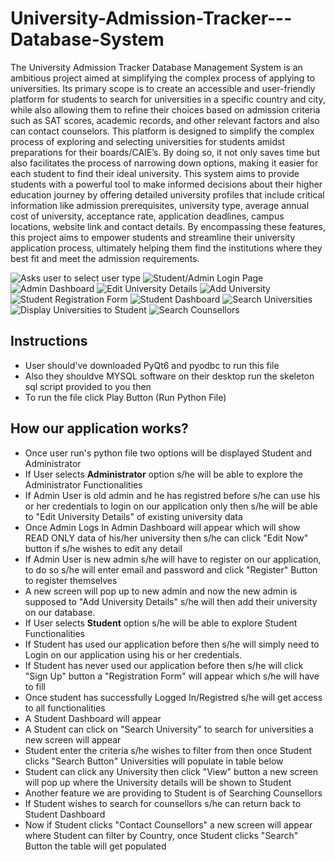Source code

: # University-Admission-Tracker---Database-System
The University Admission Tracker Database Management System is an ambitious project
aimed at simplifying the complex process of applying to universities. Its primary scope is to
create an accessible and user-friendly platform for students to search for universities in a
specific country and city, while also allowing them to refine their choices based on admission
criteria such as SAT scores, academic records, and other relevant factors and also can contact
counselors. This platform is designed to simplify the complex process of exploring and selecting
universities for students amidst preparations for their boards/CAIE’s. By doing so, it not only
saves time but also facilitates the process of narrowing down options, making it easier for each
student to find their ideal university.
This system aims to provide students with a powerful tool to make informed decisions about
their higher education journey by offering detailed university profiles that include critical
information like admission prerequisites, university type, average annual cost of university,
acceptance rate, application deadlines, campus locations, website link and contact details.
By encompassing these features, this project aims to empower students and streamline their
university application process, ultimately helping them find the institutions where they best fit
and meet the admission requirements.

![Asks user to select user type](https://github.com/breehaqasim/University-Admission-Tracker---Database-System/blob/2fe58ed53ec15f5024f17ff857ea88f2239788f8/Prototype/1.jpg)
![Student/Admin Login Page](https://github.com/breehaqasim/University-Admission-Tracker---Database-System/blob/2fe58ed53ec15f5024f17ff857ea88f2239788f8/Prototype/2.jpg)
![Admin Dashboard](https://github.com/breehaqasim/University-Admission-Tracker---Database-System/blob/2fe58ed53ec15f5024f17ff857ea88f2239788f8/Prototype/4.jpg)
![Edit University Details](https://github.com/breehaqasim/University-Admission-Tracker---Database-System/blob/2fe58ed53ec15f5024f17ff857ea88f2239788f8/Prototype/5.jpg)
![Add University](https://github.com/breehaqasim/University-Admission-Tracker---Database-System/blob/2fe58ed53ec15f5024f17ff857ea88f2239788f8/Prototype/6.jpg)
![Student Registration Form](https://github.com/breehaqasim/University-Admission-Tracker---Database-System/blob/2fe58ed53ec15f5024f17ff857ea88f2239788f8/Prototype/3.jpg)
![Student Dashboard](https://github.com/breehaqasim/University-Admission-Tracker---Database-System/blob/2fe58ed53ec15f5024f17ff857ea88f2239788f8/Prototype/8.jpg)
![Search Universities](https://github.com/breehaqasim/University-Admission-Tracker---Database-System/blob/2fe58ed53ec15f5024f17ff857ea88f2239788f8/Prototype/9.jpg)
![Display Universities to Student](https://github.com/breehaqasim/University-Admission-Tracker---Database-System/blob/2fe58ed53ec15f5024f17ff857ea88f2239788f8/Prototype/7.jpg)
![Search Counsellors](https://github.com/breehaqasim/University-Admission-Tracker---Database-System/blob/2fe58ed53ec15f5024f17ff857ea88f2239788f8/Prototype/11.png)


## Instructions
- User should've downloaded PyQt6 and pyodbc to run this file
- Also they shouldve MYSQL software on their desktop run the skeleton sql script provided to you then
- To run the file click Play Button (Run Python File)

## How our application works?
- Once user run's python file two options will be displayed Student and Administrator
- If User selects **Administrator** option s/he will be able to explore the Administrator Functionalities
- If Admin User is old admin and he has registred before s/he can use his or her credentials to login on our application only then s/he will be able 
to "Edit University Details" of existing university data
- Once Admin Logs In Admin Dashboard will appear which will show READ ONLY data of his/her university then s/he can click "Edit Now" button if s/he wishes to edit any detail
- If Admin User is new admin s/he will have to register on our application, to do so s/he will enter email and password and click "Register" Button to register themselves
- A new screen will pop up to new admin and now the new admin is supposed to "Add University Details" s/he will then add their university on our database.
- If User selects **Student** option s/he will be able to explore Student Functionalities
- If Student has used our application before then s/he will simply need to Login on our application using his or her credentials.
- If Student has never used our application before then s/he will click "Sign Up" button a "Registration Form" will appear which s/he will have to fill
- Once student has successfully Logged In/Registred s/he will get access to all functionalities
- A Student Dashboard will appear
- A Student can click on "Search University" to search for universities a new screen will appear
- Student enter the criteria s/he wishes to filter from then once Student clicks "Search Button" Universities will populate in table below
- Student can click any University then click "View" button a new screen will pop up where the University details will be shown to Student
- Another feature we are providing to Student is of Searching Counsellors
- If Student wishes to search for counsellors s/he can return back to Student Dashboard 
- Now if Student clicks "Contact Counsellors" a new screen will appear where Student can filter by Country, once Student clicks "Search" Button the table will get populated
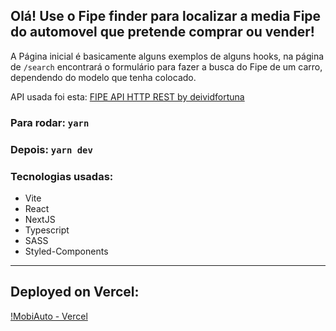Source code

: ## Olá! Use o Fipe finder para localizar a media Fipe do automovel que pretende comprar ou vender!

A Página inicial é basicamente alguns exemplos de alguns hooks, na página de `/search` encontrará o formulário para fazer a busca do Fipe de um carro, dependendo do modelo que tenha colocado.


API usada foi esta: [FIPE API HTTP REST by deividfortuna ](http://deividfortuna.github.io/fipe/)

### Para rodar: `yarn`

### Depois: `yarn dev`

### Tecnologias usadas:

- Vite
- React
- NextJS
- Typescript
- SASS
- Styled-Components

---

## Deployed on Vercel:

[!MobiAuto - Vercel](https://mobi-auto-woad.vercel.app/search)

··········

Task requirements
Give back all of the entries above exactly, with the pictures excluded.

Solved problem
Source code

: # University-Admission-Tracker---Database-System
The University Admission Tracker Database Management System is an ambitious project
aimed at simplifying the complex process of applying to universities. Its primary scope is to
create an accessible and user-friendly platform for students to search for universities in a
specific country and city, while also allowing them to refine their choices based on admission
criteria such as SAT scores, academic records, and other relevant factors and also can contact
counselors. This platform is designed to simplify the complex process of exploring and selecting
universities for students amidst preparations for their boards/CAIE’s. By doing so, it not only
saves time but also facilitates the process of narrowing down options, making it easier for each
student to find their ideal university.
This system aims to provide students with a powerful tool to make informed decisions about
their higher education journey by offering detailed university profiles that include critical
information like admission prerequisites, university type, average annual cost of university,
acceptance rate, application deadlines, campus locations, website link and contact details.
By encompassing these features, this project aims to empower students and streamline their
university application process, ultimately helping them find the institutions where they best fit
and meet the admission requirements.

![Asks user to select user type](https://github.com/breehaqasim/University-Admission-Tracker---Database-System/blob/2fe58ed53ec15f5024f17ff857ea88f2239788f8/Prototype/1.jpg)
![Student/Admin Login Page](https://github.com/breehaqasim/University-Admission-Tracker---Database-System/blob/2fe58ed53ec15f5024f17ff857ea88f2239788f8/Prototype/2.jpg)
![Admin Dashboard](https://github.com/breehaqasim/University-Admission-Tracker---Database-System/blob/2fe58ed53ec15f5024f17ff857ea88f2239788f8/Prototype/4.jpg)
![Edit University Details](https://github.com/breehaqasim/University-Admission-Tracker---Database-System/blob/2fe58ed53ec15f5024f17ff857ea88f2239788f8/Prototype/5.jpg)
![Add University](https://github.com/breehaqasim/University-Admission-Tracker---Database-System/blob/2fe58ed53ec15f5024f17ff857ea88f2239788f8/Prototype/6.jpg)
![Student Registration Form](https://github.com/breehaqasim/University-Admission-Tracker---Database-System/blob/2fe58ed53ec15f5024f17ff857ea88f2239788f8/Prototype/3.jpg)
![Student Dashboard](https://github.com/breehaqasim/University-Admission-Tracker---Database-System/blob/2fe58ed53ec15f5024f17ff857ea88f2239788f8/Prototype/8.jpg)
![Search Universities](https://github.com/breehaqasim/University-Admission-Tracker---Database-System/blob/2fe58ed53ec15f5024f17ff857ea88f2239788f8/Prototype/9.jpg)
![Display Universities to Student](https://github.com/breehaqasim/University-Admission-Tracker---Database-System/blob/2fe58ed53ec15f5024f17ff857ea88f2239788f8/Prototype/7.jpg)
![Search Counsellors](https://github.com/breehaqasim/University-Admission-Tracker---Database-System/blob/2fe58ed53ec15f5024f17ff857ea88f2239788f8/Prototype/11.png)


## Instructions
- User should've downloaded PyQt6 and pyodbc to run this file
- Also they shouldve MYSQL software on their desktop run the skeleton sql script provided to you then
- To run the file click Play Button (Run Python File)

## How our application works?
- Once user run's python file two options will be displayed Student and Administrator
- If User selects **Administrator** option s/he will be able to explore the Administrator Functionalities
- If Admin User is old admin and he has registred before s/he can use his or her credentials to login on our application only then s/he will be able 
to "Edit University Details" of existing university data
- Once Admin Logs In Admin Dashboard will appear which will show READ ONLY data of his/her university then s/he can click "Edit Now" button if s/he wishes to edit any detail
- If Admin User is new admin s/he will have to register on our application, to do so s/he will enter email and password and click "Register" Button to register themselves
- A new screen will pop up to new admin and now the new admin is supposed to "Add University Details" s/he will then add their university on our database.
- If User selects **Student** option s/he will be able to explore Student Functionalities
- If Student has used our application before then s/he will simply need to Login on our application using his or her credentials.
- If Student has never used our application before then s/he will click "Sign Up" button a "Registration Form" will appear which s/he will have to fill
- Once student has successfully Logged In/Registred s/he will get access to all functionalities
- A Student Dashboard will appear
- A Student can click on "Search University" to search for universities a new screen will appear
- Student enter the criteria s/he wishes to filter from then once Student clicks "Search Button" Universities will populate in table below
- Student can click any University then click "View" button a new screen will pop up where the University details will be shown to Student
- Another feature we are providing to Student is of Searching Counsellors
- If Student wishes to search for counsellors s/he can return back to Student Dashboard 
- Now if Student clicks "Contact Counsellors" a new screen will appear where Student can filter by Country, once Student clicks "Search" Button the table will get populated
Source code

: ## Olá! Use o Fipe finder para localizar a media Fipe do automovel que pretende comprar ou vender!

A Página inicial é basicamente alguns exemplos de alguns hooks, na página de `/search` encontrará o formulário para fazer a busca do Fipe de um carro, dependendo do modelo que tenha colocado.


API usada foi esta: [FIPE API HTTP REST by deividfortuna ](http://deividfortuna.github.io/fipe/)

### Para rodar: `yarn`

### Depois: `yarn dev`

### Tecnologias usadas:

- Vite
- React
- NextJS
- Typescript
- SASS
- Styled-Components

---

## Deployed on Vercel:

[!MobiAuto - Vercel](https://mobi-auto-woad.vercel.app/search)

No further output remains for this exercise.